[Cluster-devel] [PATCH 0/4 Revised] NLM - lock failover

Tue Apr 17 19:30:21 UTC 2007

Few new thoughts from the latest round of review are really good and 
worth doing....

However, since this particular NLM patch set is only part of the overall 
scaffolding code to allow NFS V3 server fail over before NFS V4 is 
widely adopted and stabilized, I'm wondering whether we should drag 
ourselves too far for something that will be replaced soon. Lon and I 
had been discussing the possibility of proposing new design changes into 
the existing state monitoring protocol itself - but I'm leaning toward 
*not* doing client SM_NOTIFY eventually (by passing the lock states 
directly from fail-over server to take-over server if all possible). 
This would consolidate few next work items such as NFSD V3 request reply 
cache entires (or at least non-idempotent operation entries) or NFS V4 
states that need to get moved around between the fail over servers.

In general, NFS cluster failover has been error prone and has timing 
constraints (e.g. failover must finish within a sensible time interval). 
Would it make more sense to have a workable solution with restricted 
application first ? We can always merge various pieces together later as 
we learn more from our users.
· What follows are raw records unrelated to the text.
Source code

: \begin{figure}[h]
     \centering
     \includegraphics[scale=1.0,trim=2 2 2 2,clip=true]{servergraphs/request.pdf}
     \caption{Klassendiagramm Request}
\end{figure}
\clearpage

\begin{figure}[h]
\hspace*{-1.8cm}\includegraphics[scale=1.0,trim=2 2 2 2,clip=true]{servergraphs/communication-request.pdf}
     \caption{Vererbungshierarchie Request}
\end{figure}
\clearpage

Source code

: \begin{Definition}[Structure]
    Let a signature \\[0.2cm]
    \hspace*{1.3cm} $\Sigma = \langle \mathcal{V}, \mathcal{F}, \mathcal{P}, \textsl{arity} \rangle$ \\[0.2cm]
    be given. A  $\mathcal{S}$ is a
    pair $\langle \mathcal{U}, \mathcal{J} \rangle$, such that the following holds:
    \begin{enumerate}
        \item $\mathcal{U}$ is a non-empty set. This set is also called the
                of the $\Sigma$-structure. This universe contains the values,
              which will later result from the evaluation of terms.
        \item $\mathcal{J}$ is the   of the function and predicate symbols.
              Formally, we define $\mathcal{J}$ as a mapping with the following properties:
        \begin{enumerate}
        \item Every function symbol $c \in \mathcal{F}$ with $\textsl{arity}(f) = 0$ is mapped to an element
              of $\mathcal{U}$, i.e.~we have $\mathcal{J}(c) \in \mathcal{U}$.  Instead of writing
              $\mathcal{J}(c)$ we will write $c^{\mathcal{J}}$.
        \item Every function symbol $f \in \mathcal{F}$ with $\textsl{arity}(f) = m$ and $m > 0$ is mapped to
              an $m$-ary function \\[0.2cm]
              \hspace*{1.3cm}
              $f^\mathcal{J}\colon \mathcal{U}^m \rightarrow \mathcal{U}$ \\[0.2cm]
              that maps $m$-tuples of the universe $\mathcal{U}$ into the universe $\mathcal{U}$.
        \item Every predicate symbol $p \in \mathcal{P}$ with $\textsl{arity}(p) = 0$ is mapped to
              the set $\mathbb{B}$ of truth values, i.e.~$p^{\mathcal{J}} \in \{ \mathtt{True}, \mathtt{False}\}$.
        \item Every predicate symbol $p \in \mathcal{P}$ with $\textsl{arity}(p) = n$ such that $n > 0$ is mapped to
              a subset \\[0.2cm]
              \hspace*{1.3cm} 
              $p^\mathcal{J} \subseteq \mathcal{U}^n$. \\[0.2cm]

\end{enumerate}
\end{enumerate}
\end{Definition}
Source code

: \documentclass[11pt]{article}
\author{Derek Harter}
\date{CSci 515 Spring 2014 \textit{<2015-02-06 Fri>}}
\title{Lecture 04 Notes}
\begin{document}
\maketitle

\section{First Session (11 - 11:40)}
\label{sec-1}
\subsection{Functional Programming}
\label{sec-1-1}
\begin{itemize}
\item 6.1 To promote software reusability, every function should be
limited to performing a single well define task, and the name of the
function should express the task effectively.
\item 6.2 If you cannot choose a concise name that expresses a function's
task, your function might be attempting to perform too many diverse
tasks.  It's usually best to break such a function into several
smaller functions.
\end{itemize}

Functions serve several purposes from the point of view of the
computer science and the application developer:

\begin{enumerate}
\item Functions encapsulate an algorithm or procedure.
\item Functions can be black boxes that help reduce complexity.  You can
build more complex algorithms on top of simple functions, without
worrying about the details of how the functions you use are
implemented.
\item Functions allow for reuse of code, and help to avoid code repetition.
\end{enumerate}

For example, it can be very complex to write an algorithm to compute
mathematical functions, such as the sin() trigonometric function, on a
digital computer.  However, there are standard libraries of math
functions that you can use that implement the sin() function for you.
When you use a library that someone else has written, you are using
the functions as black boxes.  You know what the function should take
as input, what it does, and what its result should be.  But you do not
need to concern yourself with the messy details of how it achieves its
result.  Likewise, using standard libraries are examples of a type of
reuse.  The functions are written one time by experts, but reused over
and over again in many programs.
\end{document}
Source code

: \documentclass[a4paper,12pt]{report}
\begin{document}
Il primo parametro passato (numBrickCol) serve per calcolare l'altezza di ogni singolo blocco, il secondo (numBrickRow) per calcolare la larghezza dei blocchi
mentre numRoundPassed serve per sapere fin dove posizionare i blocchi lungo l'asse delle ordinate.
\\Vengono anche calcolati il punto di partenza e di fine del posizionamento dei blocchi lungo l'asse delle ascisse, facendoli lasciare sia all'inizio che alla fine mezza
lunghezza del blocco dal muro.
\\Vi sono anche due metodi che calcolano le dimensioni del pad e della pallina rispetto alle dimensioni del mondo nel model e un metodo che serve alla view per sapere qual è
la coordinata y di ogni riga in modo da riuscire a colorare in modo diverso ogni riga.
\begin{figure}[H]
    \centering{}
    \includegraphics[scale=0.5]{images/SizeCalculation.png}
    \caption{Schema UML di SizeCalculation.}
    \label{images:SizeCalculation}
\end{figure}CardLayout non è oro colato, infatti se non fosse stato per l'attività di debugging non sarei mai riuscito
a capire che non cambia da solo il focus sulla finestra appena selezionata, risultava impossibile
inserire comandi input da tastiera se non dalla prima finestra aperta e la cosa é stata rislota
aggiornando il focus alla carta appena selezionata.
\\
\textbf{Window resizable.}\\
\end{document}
For this reasoning, simple and plain 
patches like this set would work best for now.

In any case, the following collect the review comments so far:

o 1-1 [from hch]
"Dropping locks should also support uuid or dev_t based exports."

A valid request. The easiest solution might be simply taking Neil's idea 
by using export path name. So this issue is combined into 1-3 (see below 
for details).

o 1-2 [from hch]
"It would be nice to have a more general push api for changes to 
filesystem state, that works on a similar basis as getting information 
from /etc/exports."

Could hch (or anyone) elaborate more on this ? Should I interpret it as 
implementing a configuration file (that describes the failover options 
that has a format similar to /etc/exports (including filesystem 
identifiers, the length of grace period, etc) and a command (maybe two - 
one on failover server and one on take-over server) to kick off the 
failover based on the pre-defined configuration file ?

o 1-3 [from neilb]
"It would seem to make more sense to use the filesystem name (i.e. a 
path) by writing a directory name to /proc/fs/nfsd/nlm_unlock and maybe 
also to /proc/fs/nlm_restart_grace_for_fs" and have 'my_name' in the 
SM_MON request be the path name of the export point rather the network 
address."

It was my mistake to mention that we could use "fsid" in the "my_name" 
field in previous post. As Lon pointed out, SM_MON requires server 
address so we do not blindly notify clients that could result with 
unspecified behaviors. On the other hand, the "path name" idea does 
solve various problems if we want to support different types of existing 
filesystem identifiers for failover purpose. Combining the configuration 
file mentioned in 1-2, this could be a nice long term solution. Few 
concerns (about using path name alone) :

*String comparison can be error-prone and slow
* It loses the abstraction provided by the "fsid" approach, particularly 
for a cluster filesystem load balancing purpose. With "fsid" approach, 
we could simply export the same directory using two different fsid(s) 
(associated with two different IP addresses) for various purposes on the 
same node.
* Will have to repeatedly educate users that "dev_t" is not unique 
across reboots or nodes; uuid is restricted to one single disk 
partition; and both of them require extra steps to obtain the values 
somewhere else that are not easily read by human eyes. My support 
experiences taught me that by the time users really understand the 
difference, they'll switch to fsid anyway.

1-4 [from bfields]
"Unrelated bug fix should break out from the feature patches".

Will do

2-1 [from cluster coherent NFS conf. call]
"Hooks to allow cluster filesystem does its own "start" and "stop" of 
grace period."

This could be solved by using a configuration file as described in 1-2.

3-1 [from okir]
"There's not enough room in the SM_MON request to accommodate additional 
network addresses (e.g. IPv6)".

SM_MON is sent and received *within* the very same server. Is it really 
matter whether we follow the protocol standard in this particular RPC 
call ? My guess is not. Current patch writes server IP into "my_name" 
field as a variable length character array. I see no reason this can't 
be a larger character array (say 128 bytes for IPV6) to accommodate all 
the existing network addressing we know of.

3-2 [from okir]
"Should we think about replacing SM_MON with some new design altogether 
(think netlink) ?"

Yes. But before we spend the efforts, I would suggest we focus on
1. Offering a tentative workable NFS V3 solution for our users first.
2. Check out the requirement from NFS V4 implementation so we don't end 
up revising the new changes again when V4 failover arrives.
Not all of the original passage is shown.